部員11名で成し遂げた選抜準優勝の「さわやかイレブン」

池田高校は名将・蔦文也監督が率いて、守備重視の野球が主流だった高校野球に、金属バットの特性を生かして打撃重視の指導を施し、強打の「やまびこ打線」で、80年代の高校野球界を席巻させた徳島県の名門校でした。

蔦監督が池田高校を率いたのは1952年から。
当時の野球部には、戦後の物不足の影響もありボールが3個とバットも2本しかなかったほどの粗末な環境でした。
それでも猛練習で県大会上位に食い込むようになりました。
長い間母校・徳島商の厚い壁に跳ね返され続けたが、1971年夏の第53回全国選手権にて、池田高校は甲子園初出場を果たしました。
そして1974年に選抜高校野球初出場し準優勝。しかもこの準優勝はすごい事に部員11名だけで試合をするにもギリギリの人数での快挙
この人数なので、当然戦前の予想では注目されてませんでしたが、ところが戦ってみれば、あれよあれよと勝ち上がり、決勝まで勝ち上がる快進撃を遂げました。
決勝戦では名門・報徳学園に惜敗するも、11人で勝ち上がった姿に、マスコミやファンからは「さわやかイレブン」と称し、喝采を浴びました。
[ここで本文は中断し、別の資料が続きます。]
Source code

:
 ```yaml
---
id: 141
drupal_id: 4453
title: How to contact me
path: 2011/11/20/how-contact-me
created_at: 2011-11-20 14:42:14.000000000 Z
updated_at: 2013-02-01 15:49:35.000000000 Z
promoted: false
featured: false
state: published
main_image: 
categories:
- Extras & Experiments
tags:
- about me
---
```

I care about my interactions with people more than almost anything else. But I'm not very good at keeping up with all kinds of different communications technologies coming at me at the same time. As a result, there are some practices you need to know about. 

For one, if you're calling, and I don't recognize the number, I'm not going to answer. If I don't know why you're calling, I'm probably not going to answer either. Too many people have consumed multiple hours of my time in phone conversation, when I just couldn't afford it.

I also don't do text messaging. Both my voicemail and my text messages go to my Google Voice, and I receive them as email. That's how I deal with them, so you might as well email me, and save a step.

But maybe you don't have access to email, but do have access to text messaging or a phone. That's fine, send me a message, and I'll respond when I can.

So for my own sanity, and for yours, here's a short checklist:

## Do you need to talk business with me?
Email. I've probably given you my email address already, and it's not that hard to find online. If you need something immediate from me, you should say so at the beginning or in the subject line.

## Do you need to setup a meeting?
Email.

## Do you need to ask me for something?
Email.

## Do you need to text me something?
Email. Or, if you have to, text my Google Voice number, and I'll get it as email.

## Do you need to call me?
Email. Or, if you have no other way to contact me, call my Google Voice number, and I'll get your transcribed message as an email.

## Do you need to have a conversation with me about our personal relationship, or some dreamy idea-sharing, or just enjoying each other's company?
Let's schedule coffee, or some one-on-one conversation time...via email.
この準優勝から、その後の池田高校伝説に繋がるのです。

高校野球を席巻した「やまびこ打線」

池田高校は80年代まさに黄金期を迎えていました。
1982年夏、1983年春の史上4校目となる夏春連覇を達成。さらに86年春にも優勝を果たしま、実に3回の優勝を果たしました。
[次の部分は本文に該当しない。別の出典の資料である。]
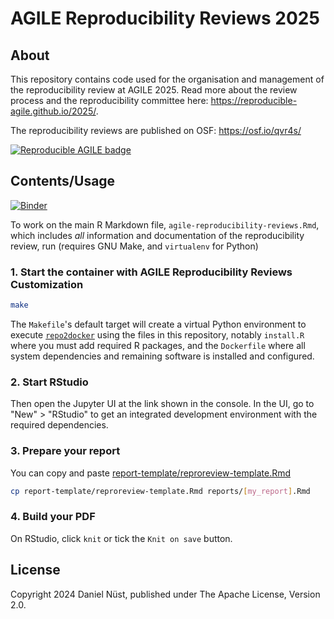 # AGILE Reproducibility Reviews 2025

## About

This repository contains code used for the organisation and management of the reproducibility review at AGILE 2025.
Read more about the review process and the reproducibility committee here: <https://reproducible-agile.github.io/2025/>.

The reproducibility reviews are published on OSF: <https://osf.io/qvr4s/>

[![Reproducible AGILE badge](https://raw.githubusercontent.com/reproducible-agile/reproducible-agile.github.io/master/public/images/badge/AGILE-reproducible-badge_square.png)](https://reproducible-agile.github.io/)

## Contents/Usage

[![Binder](https://mybinder.org/badge_logo.svg)](https://mybinder.org/v2/gh/reproducible-agile/reviews-2023/HEAD)

To work on the main R Markdown file, `agile-reproducibility-reviews.Rmd`, which includes _all_ information and documentation of the reproducibility review, run (requires GNU Make, and `virtualenv` for Python)

### 1. Start the container with AGILE Reproducibility Reviews Customization

```bash
make
```

The `Makefile`'s default target will create a virtual Python environment to execute [`repo2docker`](https://repo2docker.readthedocs.io/) using the files in this repository, notably `install.R` where you must add required R packages, and the `Dockerfile` where all system dependencies and remaining software is installed and configured.

### 2. Start RStudio

Then open the Jupyter UI at the link shown in the console.
In the UI, go to "New" > "RStudio" to get an integrated development environment with the required dependencies.

### 3. Prepare your report 

You can copy and paste [report-template/reproreview-template.Rmd](report-template/reproreview-template.Rmd)

```bash
cp report-template/reproreview-template.Rmd reports/[my_report].Rmd
```

### 4. Build your PDF

On RStudio, click `knit` or tick the `Knit on save` button.


## License

Copyright 2024 Daniel Nüst, published under The Apache License, Version 2.0.
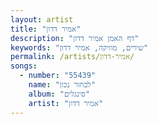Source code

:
 ```yaml
---
layout: artist
title: "אמיר דדון"
description: "דף האמן אמיר דדון"
keywords: "שירים, מוזיקה, אמיר דדון"
permalink: /artists/אמיר-דדון/
songs:
  - number: "55439"
    name: "לבחור נכון"
    album: "סינגלים"
    artist: "אמיר דדון"
---
```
この池田が黄金期を迎えたその強さの秘訣は、鋭い打球が自慢のパワー野球で、対戦相手を次々にねじ伏せる超攻撃野球でした。芯を少々外していても筋力があれば打球を飛ばせる金属バットの特性を最大限に生かすため、当時では珍しかった筋力トレーニングを積極的に行い強力打線を作り上げ、「やまびこ打線」というニックネームが付くほどの異名を持ちました。
守り重視の野球が多かった時代、池田高校の規格外な野球は、以後の高校野球のスタイルを変えたものだった。鋭い打球が自慢のパワー野球で、対戦相手を次々にねじ伏せその攻撃力と、蔦の強烈なキャラクターから「攻めダルマ」と畏れられていた。
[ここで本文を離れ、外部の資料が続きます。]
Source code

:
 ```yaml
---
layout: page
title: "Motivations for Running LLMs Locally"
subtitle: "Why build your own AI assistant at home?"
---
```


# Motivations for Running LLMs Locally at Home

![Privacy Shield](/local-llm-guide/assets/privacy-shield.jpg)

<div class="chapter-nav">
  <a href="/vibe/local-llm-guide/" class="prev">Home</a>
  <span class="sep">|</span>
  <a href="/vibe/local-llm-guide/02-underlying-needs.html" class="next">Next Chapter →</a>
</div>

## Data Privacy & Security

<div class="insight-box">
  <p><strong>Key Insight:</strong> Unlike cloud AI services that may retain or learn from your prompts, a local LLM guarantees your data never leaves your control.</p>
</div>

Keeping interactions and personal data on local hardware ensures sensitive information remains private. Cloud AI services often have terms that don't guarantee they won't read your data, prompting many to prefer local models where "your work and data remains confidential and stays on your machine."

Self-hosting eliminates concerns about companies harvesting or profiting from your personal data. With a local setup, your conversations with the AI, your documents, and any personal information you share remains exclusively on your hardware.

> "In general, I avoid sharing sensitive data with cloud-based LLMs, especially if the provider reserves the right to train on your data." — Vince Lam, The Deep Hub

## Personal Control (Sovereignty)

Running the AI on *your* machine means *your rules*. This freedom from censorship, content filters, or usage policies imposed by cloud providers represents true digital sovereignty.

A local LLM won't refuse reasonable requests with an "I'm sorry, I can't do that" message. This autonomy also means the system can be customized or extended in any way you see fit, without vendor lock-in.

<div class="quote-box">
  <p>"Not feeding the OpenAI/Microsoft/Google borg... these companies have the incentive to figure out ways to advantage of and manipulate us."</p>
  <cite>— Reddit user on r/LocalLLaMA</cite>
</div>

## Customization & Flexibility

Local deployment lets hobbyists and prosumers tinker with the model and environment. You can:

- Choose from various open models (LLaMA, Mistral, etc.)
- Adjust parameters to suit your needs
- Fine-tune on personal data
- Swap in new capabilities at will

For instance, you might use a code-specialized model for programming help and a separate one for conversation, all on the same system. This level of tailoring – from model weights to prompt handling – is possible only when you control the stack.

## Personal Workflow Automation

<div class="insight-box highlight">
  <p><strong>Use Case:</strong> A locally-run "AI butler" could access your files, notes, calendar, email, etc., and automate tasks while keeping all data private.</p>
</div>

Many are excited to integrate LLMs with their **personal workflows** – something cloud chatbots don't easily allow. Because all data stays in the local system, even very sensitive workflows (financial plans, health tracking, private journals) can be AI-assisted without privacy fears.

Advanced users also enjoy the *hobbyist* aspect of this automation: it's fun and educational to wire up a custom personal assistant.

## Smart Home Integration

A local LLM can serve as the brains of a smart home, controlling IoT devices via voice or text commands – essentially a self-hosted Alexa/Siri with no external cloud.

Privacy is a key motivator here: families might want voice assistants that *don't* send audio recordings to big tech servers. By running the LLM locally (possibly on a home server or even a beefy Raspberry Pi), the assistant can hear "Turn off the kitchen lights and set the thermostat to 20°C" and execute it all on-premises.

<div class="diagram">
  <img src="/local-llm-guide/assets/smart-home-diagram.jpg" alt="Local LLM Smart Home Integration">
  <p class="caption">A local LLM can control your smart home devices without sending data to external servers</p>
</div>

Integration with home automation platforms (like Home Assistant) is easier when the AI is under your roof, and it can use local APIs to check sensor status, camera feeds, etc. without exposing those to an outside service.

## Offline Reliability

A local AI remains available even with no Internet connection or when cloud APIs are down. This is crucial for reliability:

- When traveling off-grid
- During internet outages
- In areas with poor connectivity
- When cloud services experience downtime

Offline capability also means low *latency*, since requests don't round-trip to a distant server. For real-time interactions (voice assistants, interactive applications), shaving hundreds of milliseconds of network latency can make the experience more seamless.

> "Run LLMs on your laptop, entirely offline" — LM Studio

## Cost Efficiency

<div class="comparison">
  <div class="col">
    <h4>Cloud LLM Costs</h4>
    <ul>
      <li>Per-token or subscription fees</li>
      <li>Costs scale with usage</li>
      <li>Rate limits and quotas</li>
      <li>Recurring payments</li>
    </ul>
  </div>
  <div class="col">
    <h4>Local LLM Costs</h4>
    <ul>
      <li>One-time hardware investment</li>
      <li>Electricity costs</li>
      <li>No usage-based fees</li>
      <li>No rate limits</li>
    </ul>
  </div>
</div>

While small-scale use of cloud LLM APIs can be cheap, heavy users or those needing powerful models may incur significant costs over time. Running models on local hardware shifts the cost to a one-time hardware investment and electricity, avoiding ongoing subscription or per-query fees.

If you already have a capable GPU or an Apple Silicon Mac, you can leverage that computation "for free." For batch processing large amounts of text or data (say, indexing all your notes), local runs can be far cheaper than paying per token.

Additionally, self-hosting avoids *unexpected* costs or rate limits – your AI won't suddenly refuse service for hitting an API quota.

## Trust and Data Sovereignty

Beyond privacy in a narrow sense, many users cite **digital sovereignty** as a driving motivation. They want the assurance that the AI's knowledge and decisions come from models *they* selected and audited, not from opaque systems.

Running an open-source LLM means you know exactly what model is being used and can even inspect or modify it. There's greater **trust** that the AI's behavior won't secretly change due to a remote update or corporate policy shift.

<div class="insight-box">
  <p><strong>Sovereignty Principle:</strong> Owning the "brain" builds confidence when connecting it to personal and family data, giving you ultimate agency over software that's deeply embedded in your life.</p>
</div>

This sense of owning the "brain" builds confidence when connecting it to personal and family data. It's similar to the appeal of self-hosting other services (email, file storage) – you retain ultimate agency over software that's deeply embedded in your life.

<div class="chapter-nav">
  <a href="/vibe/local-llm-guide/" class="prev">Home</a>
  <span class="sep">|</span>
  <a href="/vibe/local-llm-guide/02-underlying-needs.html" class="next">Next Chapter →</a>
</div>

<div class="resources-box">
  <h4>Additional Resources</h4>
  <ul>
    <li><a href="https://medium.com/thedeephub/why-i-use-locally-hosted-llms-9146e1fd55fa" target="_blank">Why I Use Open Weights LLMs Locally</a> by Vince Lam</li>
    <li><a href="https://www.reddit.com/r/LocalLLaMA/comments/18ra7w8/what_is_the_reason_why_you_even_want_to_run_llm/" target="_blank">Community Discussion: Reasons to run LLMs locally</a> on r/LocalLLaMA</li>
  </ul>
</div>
その愛称から強気な性格が連想されるが、実際の蔦監督はものすごく臆病な性格で、初めて甲子園に出場するまでは3点リードされていても「もうダメじゃ。帰り支度や」と試合を捨てることもあったといわれています。

やまびこ打線を再び・・・

蔦監督は1992年に勇退。
そして1992年の夏の甲子園出場を最後に、夏の甲子園出場から遠ざかっています。
しかし2014年春には27年ぶり春の選抜に出場を果たすなど、まだ徳島県内では上位に食い込む力を持っています。
再び夏の舞台で「やまびこ打線」が復活する日も近いかもしれませんね。